─── Provided entries

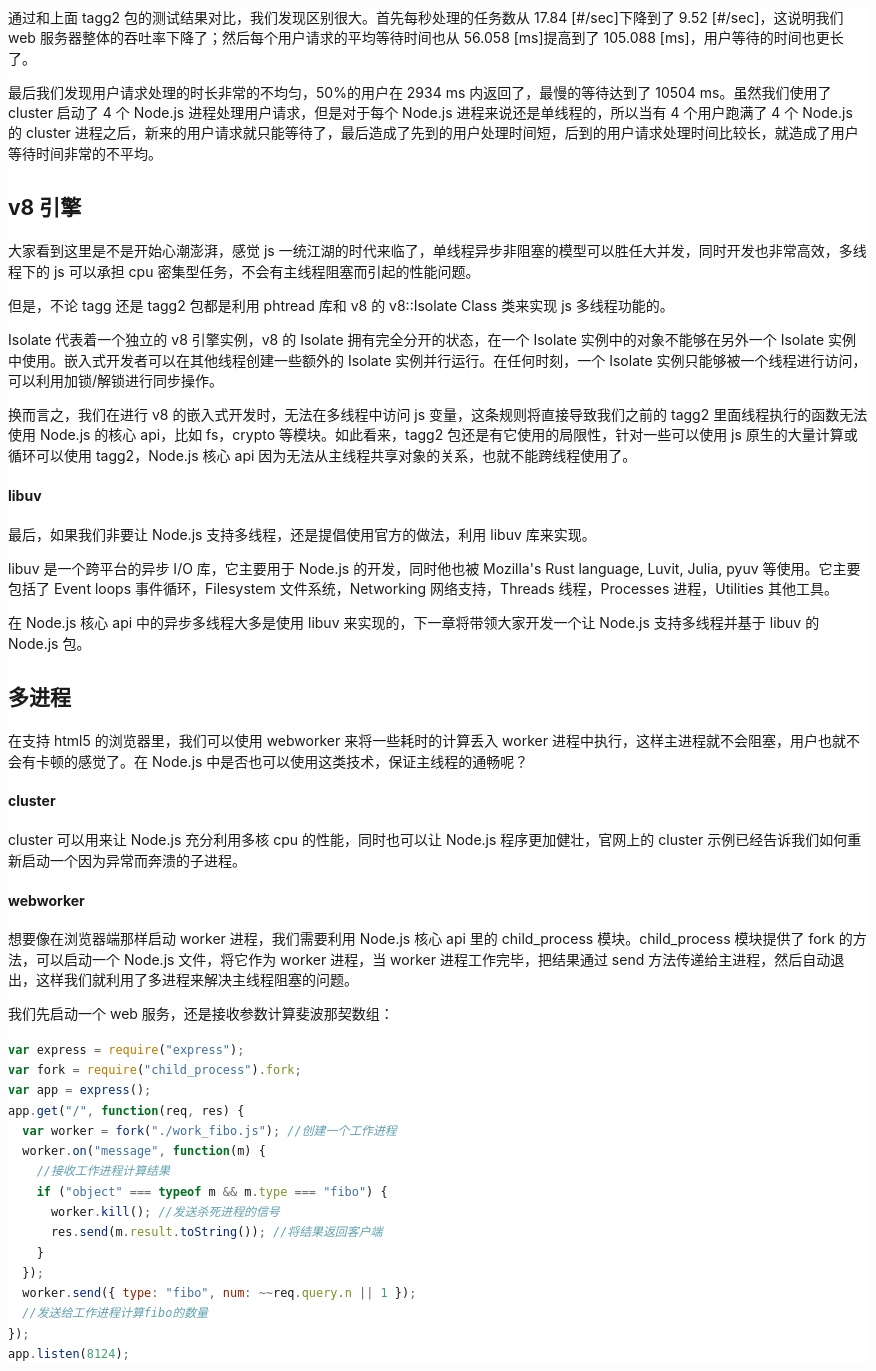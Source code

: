 通过和上面 tagg2 包的测试结果对比，我们发现区别很大。首先每秒处理的任务数从 17.84 [#/sec]下降到了 9.52 [#/sec]，这说明我们 web 服务器整体的吞吐率下降了；然后每个用户请求的平均等待时间也从 56.058 [ms]提高到了 105.088 [ms]，用户等待的时间也更长了。

最后我们发现用户请求处理的时长非常的不均匀，50%的用户在 2934 ms 内返回了，最慢的等待达到了 10504 ms。虽然我们使用了 cluster 启动了 4 个 Node.js 进程处理用户请求，但是对于每个 Node.js 进程来说还是单线程的，所以当有 4 个用户跑满了 4 个 Node.js 的 cluster 进程之后，新来的用户请求就只能等待了，最后造成了先到的用户处理时间短，后到的用户请求处理时间比较长，就造成了用户等待时间非常的不平均。

## v8 引擎

大家看到这里是不是开始心潮澎湃，感觉 js 一统江湖的时代来临了，单线程异步非阻塞的模型可以胜任大并发，同时开发也非常高效，多线程下的 js 可以承担 cpu 密集型任务，不会有主线程阻塞而引起的性能问题。

但是，不论 tagg 还是 tagg2 包都是利用 phtread 库和 v8 的 v8::Isolate Class 类来实现 js 多线程功能的。

Isolate 代表着一个独立的 v8 引擎实例，v8 的 Isolate 拥有完全分开的状态，在一个 Isolate 实例中的对象不能够在另外一个 Isolate 实例中使用。嵌入式开发者可以在其他线程创建一些额外的 Isolate 实例并行运行。在任何时刻，一个 Isolate 实例只能够被一个线程进行访问，可以利用加锁/解锁进行同步操作。

换而言之，我们在进行 v8 的嵌入式开发时，无法在多线程中访问 js 变量，这条规则将直接导致我们之前的 tagg2 里面线程执行的函数无法使用 Node.js 的核心 api，比如 fs，crypto 等模块。如此看来，tagg2 包还是有它使用的局限性，针对一些可以使用 js 原生的大量计算或循环可以使用 tagg2，Node.js 核心 api 因为无法从主线程共享对象的关系，也就不能跨线程使用了。

#### libuv

最后，如果我们非要让 Node.js 支持多线程，还是提倡使用官方的做法，利用 libuv 库来实现。

libuv 是一个跨平台的异步 I/O 库，它主要用于 Node.js 的开发，同时他也被 Mozilla's Rust language, Luvit, Julia, pyuv 等使用。它主要包括了 Event loops 事件循环，Filesystem 文件系统，Networking 网络支持，Threads 线程，Processes 进程，Utilities 其他工具。

在 Node.js 核心 api 中的异步多线程大多是使用 libuv 来实现的，下一章将带领大家开发一个让 Node.js 支持多线程并基于 libuv 的 Node.js 包。

## 多进程

在支持 html5 的浏览器里，我们可以使用 webworker 来将一些耗时的计算丢入 worker 进程中执行，这样主进程就不会阻塞，用户也就不会有卡顿的感觉了。在 Node.js 中是否也可以使用这类技术，保证主线程的通畅呢？

#### cluster

cluster 可以用来让 Node.js 充分利用多核 cpu 的性能，同时也可以让 Node.js 程序更加健壮，官网上的 cluster 示例已经告诉我们如何重新启动一个因为异常而奔溃的子进程。

#### webworker

想要像在浏览器端那样启动 worker 进程，我们需要利用 Node.js 核心 api 里的 child_process 模块。child_process 模块提供了 fork 的方法，可以启动一个 Node.js 文件，将它作为 worker 进程，当 worker 进程工作完毕，把结果通过 send 方法传递给主进程，然后自动退出，这样我们就利用了多进程来解决主线程阻塞的问题。

我们先启动一个 web 服务，还是接收参数计算斐波那契数组：

```js
var express = require("express");
var fork = require("child_process").fork;
var app = express();
app.get("/", function(req, res) {
  var worker = fork("./work_fibo.js"); //创建一个工作进程
  worker.on("message", function(m) {
    //接收工作进程计算结果
    if ("object" === typeof m && m.type === "fibo") {
      worker.kill(); //发送杀死进程的信号
      res.send(m.result.toString()); //将结果返回客户端
    }
  });
  worker.send({ type: "fibo", num: ~~req.query.n || 1 });
  //发送给工作进程计算fibo的数量
});
app.listen(8124);
```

──────

Working through the entries above, copy every line in which "function" is found.

app.get("/", function(req, res) {
  worker.on("message", function(m) {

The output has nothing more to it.